Claim:   Article extolls the medicinal virtues of honey and cinnamon.

MIXTURE

Examples:   [Collected via e-mail, July 2006]

It is found that mixture of honey and cinnamon cures most of the diseases. Honey is produced in most of the countries of the world.

Scientists of today also accept honey as a "Ram Ban" (very effective) medicine for all kinds of diseases.

Honey can be used without any side effects for any kind of diseases. Today's science says that even though honey is sweet, if taken in the right dosage as a medicine, it does not harm diabetic patients.
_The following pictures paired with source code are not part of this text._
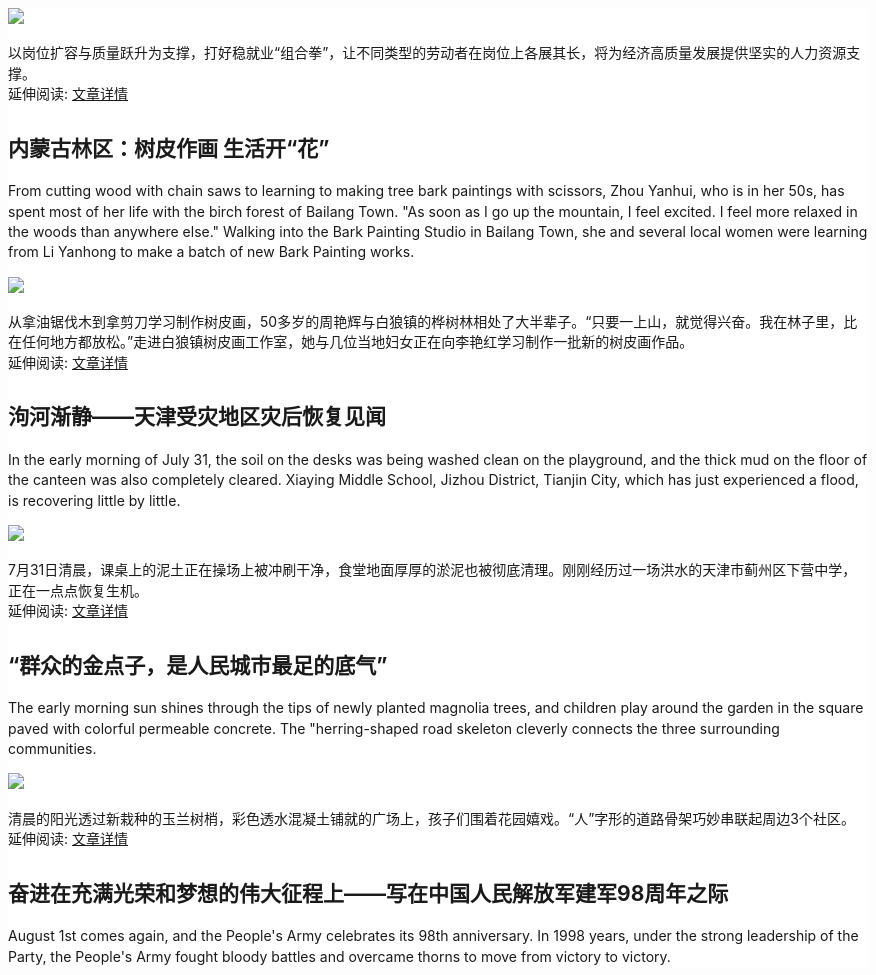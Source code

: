 <img src="https://p1.img.cctvpic.com/photoworkspace/2025/08/01/2025080112173545053.jpg" />   

以岗位扩容与质量跃升为支撑，打好稳就业“组合拳”，让不同类型的劳动者在岗位上各展其长，将为经济高质量发展提供坚实的人力资源支撑。   
延伸阅读: [文章详情](https://news.cctv.com/2025/08/01/ARTINRUKtOf7e1obEE8gFMJR250801.shtml)   

<qrcode title="在“量”的扩容与“质”的跃升中稳住就业大局" image="https://p1.img.cctvpic.com/photoworkspace/2025/08/01/2025080112173545053.jpg" />   

## 内蒙古林区：树皮作画 生活开“花”   
From cutting wood with chain saws to learning to making tree bark paintings with scissors, Zhou Yanhui, who is in her 50s, has spent most of her life with the birch forest of Bailang Town. "As soon as I go up the mountain, I feel excited. I feel more relaxed in the woods than anywhere else." Walking into the Bark Painting Studio in Bailang Town, she and several local women were learning from Li Yanhong to make a batch of new Bark Painting works.   

<img src="https://p2.img.cctvpic.com/photoworkspace/2025/08/01/2025080112154811430.jpg" />   

从拿油锯伐木到拿剪刀学习制作树皮画，50多岁的周艳辉与白狼镇的桦树林相处了大半辈子。“只要一上山，就觉得兴奋。我在林子里，比在任何地方都放松。”走进白狼镇树皮画工作室，她与几位当地妇女正在向李艳红学习制作一批新的树皮画作品。   
延伸阅读: [文章详情](https://news.cctv.com/2025/08/01/ARTIiFDmkySg9duMzypgKrnM250801.shtml)   

<qrcode title="内蒙古林区：树皮作画 生活开“花”" image="https://p2.img.cctvpic.com/photoworkspace/2025/08/01/2025080112154811430.jpg" />   

## 泃河渐静——天津受灾地区灾后恢复见闻   
In the early morning of July 31, the soil on the desks was being washed clean on the playground, and the thick mud on the floor of the canteen was also completely cleared. Xiaying Middle School, Jizhou District, Tianjin City, which has just experienced a flood, is recovering little by little.   

<img src="https://p1.img.cctvpic.com/photoworkspace/2025/08/01/2025080112132344222.jpg" />   

7月31日清晨，课桌上的泥土正在操场上被冲刷干净，食堂地面厚厚的淤泥也被彻底清理。刚刚经历过一场洪水的天津市蓟州区下营中学，正在一点点恢复生机。   
延伸阅读: [文章详情](https://news.cctv.com/2025/08/01/ARTIKfSL0SlPZPhGNWONjiOg250801.shtml)   

<qrcode title="泃河渐静——天津受灾地区灾后恢复见闻" image="https://p1.img.cctvpic.com/photoworkspace/2025/08/01/2025080112132344222.jpg" />   

## “群众的金点子，是人民城市最足的底气”   
The early morning sun shines through the tips of newly planted magnolia trees, and children play around the garden in the square paved with colorful permeable concrete. The "herring-shaped road skeleton cleverly connects the three surrounding communities.   

<img src="https://p5.img.cctvpic.com/photoworkspace/2025/08/01/2025080112110552671.jpg" />   

清晨的阳光透过新栽种的玉兰树梢，彩色透水混凝土铺就的广场上，孩子们围着花园嬉戏。“人”字形的道路骨架巧妙串联起周边3个社区。   
延伸阅读: [文章详情](https://news.cctv.com/2025/08/01/ARTILgG1c6aY46aM1Mj7MWkg250801.shtml)   

<qrcode title="“群众的金点子，是人民城市最足的底气”" image="https://p5.img.cctvpic.com/photoworkspace/2025/08/01/2025080112110552671.jpg" />   

## 奋进在充满光荣和梦想的伟大征程上——写在中国人民解放军建军98周年之际   
August 1st comes again, and the People's Army celebrates its 98th anniversary. In 1998 years, under the strong leadership of the Party, the People's Army fought bloody battles and overcame thorns to move from victory to victory.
Weekly World News, a magazine in Canada, in its issue dated 17 January, 1995 has given the following list of diseases that can be cured by honey and cinnamon as researched by western scientists.

HEART DISEASES: Make a paste of honey and cinnamon powder, apply on bread, chapatti, or other bread, instead of jelly and jam and eat it regularly for breakfast. It reduces the cholesterol in the arteries and saves the patient from heart attack. Also those who already had an attack, if they do this process daily, are kept miles away from the next attack. Regular use of the above process relieves loss of breath and strengthens the heart beat. In America and Canada, various nursing homes have treated patients successfully and have found that as you age, the arteries and veins lose their flexibility and get clogged; honey and cinnamon revitalizes the arteries and veins.

BLADDER INFECTIONS: Take two tablespoons of cinnamon powder and one teaspoon of honey in a glass of lukewarm water and drink it. It destroys the germs in the bladder.

TOOTHACHE: Make a paste of one teaspoon of cinnamon powder and five teaspoons of honey and apply on the aching tooth. This may be applied three times a day until the tooth stops aching.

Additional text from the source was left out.